(TASK OBJECTIVE)
The answer is a number and only a number: how many lines of the data include the string "html"?

*** RECORDED DATA ***

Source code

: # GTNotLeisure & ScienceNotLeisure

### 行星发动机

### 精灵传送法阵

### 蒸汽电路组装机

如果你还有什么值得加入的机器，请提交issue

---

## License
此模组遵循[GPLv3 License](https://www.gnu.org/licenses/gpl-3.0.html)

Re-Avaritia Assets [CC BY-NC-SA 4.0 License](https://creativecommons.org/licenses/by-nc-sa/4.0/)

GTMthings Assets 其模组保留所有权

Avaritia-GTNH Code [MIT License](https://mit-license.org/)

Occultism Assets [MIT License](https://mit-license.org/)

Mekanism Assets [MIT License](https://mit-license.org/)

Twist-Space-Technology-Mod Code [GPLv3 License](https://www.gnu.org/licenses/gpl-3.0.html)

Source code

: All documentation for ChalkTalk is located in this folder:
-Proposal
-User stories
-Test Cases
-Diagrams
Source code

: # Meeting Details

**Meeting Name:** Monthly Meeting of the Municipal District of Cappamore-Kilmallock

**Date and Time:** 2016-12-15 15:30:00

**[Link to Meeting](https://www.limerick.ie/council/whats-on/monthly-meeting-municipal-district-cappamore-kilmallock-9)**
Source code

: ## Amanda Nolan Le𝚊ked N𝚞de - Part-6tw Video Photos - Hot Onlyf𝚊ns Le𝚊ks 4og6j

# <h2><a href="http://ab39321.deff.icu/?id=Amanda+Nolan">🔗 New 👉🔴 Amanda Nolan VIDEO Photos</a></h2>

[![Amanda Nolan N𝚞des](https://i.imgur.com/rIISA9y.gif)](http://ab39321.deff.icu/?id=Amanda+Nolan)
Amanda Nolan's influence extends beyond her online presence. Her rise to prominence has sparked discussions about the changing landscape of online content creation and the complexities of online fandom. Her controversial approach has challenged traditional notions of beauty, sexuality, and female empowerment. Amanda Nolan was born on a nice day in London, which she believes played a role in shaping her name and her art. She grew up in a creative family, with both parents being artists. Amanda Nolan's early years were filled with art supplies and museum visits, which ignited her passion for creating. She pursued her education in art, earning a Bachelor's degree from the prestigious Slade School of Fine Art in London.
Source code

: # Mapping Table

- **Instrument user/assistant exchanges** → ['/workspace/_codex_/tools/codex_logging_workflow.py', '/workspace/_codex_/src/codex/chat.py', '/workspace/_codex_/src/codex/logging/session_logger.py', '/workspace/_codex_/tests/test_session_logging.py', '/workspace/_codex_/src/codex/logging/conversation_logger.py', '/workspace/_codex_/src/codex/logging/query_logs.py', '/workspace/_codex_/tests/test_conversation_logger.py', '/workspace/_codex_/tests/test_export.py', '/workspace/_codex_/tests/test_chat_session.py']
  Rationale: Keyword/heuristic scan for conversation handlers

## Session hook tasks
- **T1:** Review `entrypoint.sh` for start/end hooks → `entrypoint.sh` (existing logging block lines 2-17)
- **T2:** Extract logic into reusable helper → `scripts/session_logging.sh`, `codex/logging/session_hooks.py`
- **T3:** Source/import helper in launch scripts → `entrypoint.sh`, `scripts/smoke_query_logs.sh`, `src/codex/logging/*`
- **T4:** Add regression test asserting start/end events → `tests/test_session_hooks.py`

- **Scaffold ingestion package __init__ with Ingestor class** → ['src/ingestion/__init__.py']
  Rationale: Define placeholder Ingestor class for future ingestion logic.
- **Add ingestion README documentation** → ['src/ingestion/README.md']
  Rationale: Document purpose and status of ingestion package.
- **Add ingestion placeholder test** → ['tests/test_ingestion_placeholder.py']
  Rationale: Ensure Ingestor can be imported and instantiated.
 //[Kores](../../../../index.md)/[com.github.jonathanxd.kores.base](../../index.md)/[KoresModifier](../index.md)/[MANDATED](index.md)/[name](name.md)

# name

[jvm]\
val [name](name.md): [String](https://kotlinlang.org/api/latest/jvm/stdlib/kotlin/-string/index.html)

*** End of RECORDED DATA ***

(RESPONSE AREA)
3